EXTRACTED MATERIAL ▸
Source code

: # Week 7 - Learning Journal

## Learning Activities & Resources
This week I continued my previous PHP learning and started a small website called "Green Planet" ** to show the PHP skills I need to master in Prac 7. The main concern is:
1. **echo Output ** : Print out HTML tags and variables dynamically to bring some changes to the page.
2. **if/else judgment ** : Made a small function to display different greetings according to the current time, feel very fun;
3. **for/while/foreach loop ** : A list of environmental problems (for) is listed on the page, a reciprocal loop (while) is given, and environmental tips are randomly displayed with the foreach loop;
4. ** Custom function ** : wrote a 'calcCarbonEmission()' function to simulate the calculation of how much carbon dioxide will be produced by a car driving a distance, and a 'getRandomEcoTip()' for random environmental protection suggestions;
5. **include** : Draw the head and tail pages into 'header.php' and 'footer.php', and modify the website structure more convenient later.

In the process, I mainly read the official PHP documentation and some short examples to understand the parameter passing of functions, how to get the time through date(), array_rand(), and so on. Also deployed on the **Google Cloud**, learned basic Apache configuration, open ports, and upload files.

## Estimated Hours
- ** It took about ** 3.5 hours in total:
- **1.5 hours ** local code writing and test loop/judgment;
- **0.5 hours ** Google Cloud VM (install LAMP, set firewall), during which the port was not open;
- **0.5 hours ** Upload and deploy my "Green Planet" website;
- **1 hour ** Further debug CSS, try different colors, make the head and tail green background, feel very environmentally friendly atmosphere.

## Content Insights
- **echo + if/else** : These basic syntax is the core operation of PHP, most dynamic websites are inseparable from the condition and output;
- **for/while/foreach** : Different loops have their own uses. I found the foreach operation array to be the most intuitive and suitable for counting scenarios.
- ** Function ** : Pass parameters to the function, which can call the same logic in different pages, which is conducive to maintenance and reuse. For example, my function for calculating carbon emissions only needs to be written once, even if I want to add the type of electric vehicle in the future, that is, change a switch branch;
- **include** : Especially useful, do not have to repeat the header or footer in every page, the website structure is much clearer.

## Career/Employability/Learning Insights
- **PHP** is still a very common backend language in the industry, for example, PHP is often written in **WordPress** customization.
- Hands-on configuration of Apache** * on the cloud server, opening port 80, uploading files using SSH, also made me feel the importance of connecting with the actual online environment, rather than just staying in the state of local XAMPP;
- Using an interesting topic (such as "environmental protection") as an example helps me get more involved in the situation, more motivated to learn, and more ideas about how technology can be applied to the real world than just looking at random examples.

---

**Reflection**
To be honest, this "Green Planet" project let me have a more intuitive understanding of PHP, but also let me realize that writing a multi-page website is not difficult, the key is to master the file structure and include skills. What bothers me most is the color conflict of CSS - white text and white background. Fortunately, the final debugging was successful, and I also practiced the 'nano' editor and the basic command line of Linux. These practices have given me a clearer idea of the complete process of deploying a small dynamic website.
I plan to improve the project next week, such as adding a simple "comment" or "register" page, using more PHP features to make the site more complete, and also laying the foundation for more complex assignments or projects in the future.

WORK ORDER ▸ Restate the records above verbatim up to and including the line containing "- **for/while/foreach** : Different".

COMPLETED EXERCISE ▸
Source code

: # Week 7 - Learning Journal

## Learning Activities & Resources
This week I continued my previous PHP learning and started a small website called "Green Planet" ** to show the PHP skills I need to master in Prac 7. The main concern is:
1. **echo Output ** : Print out HTML tags and variables dynamically to bring some changes to the page.
2. **if/else judgment ** : Made a small function to display different greetings according to the current time, feel very fun;
3. **for/while/foreach loop ** : A list of environmental problems (for) is listed on the page, a reciprocal loop (while) is given, and environmental tips are randomly displayed with the foreach loop;
4. ** Custom function ** : wrote a 'calcCarbonEmission()' function to simulate the calculation of how much carbon dioxide will be produced by a car driving a distance, and a 'getRandomEcoTip()' for random environmental protection suggestions;
5. **include** : Draw the head and tail pages into 'header.php' and 'footer.php', and modify the website structure more convenient later.

In the process, I mainly read the official PHP documentation and some short examples to understand the parameter passing of functions, how to get the time through date(), array_rand(), and so on. Also deployed on the **Google Cloud**, learned basic Apache configuration, open ports, and upload files.

## Estimated Hours
- ** It took about ** 3.5 hours in total:
- **1.5 hours ** local code writing and test loop/judgment;
- **0.5 hours ** Google Cloud VM (install LAMP, set firewall), during which the port was not open;
- **0.5 hours ** Upload and deploy my "Green Planet" website;
- **1 hour ** Further debug CSS, try different colors, make the head and tail green background, feel very environmentally friendly atmosphere.

## Content Insights
- **echo + if/else** : These basic syntax is the core operation of PHP, most dynamic websites are inseparable from the condition and output;
- **for/while/foreach** : Different loops have their own uses. I found the foreach operation array to be the most intuitive and suitable for counting scenarios.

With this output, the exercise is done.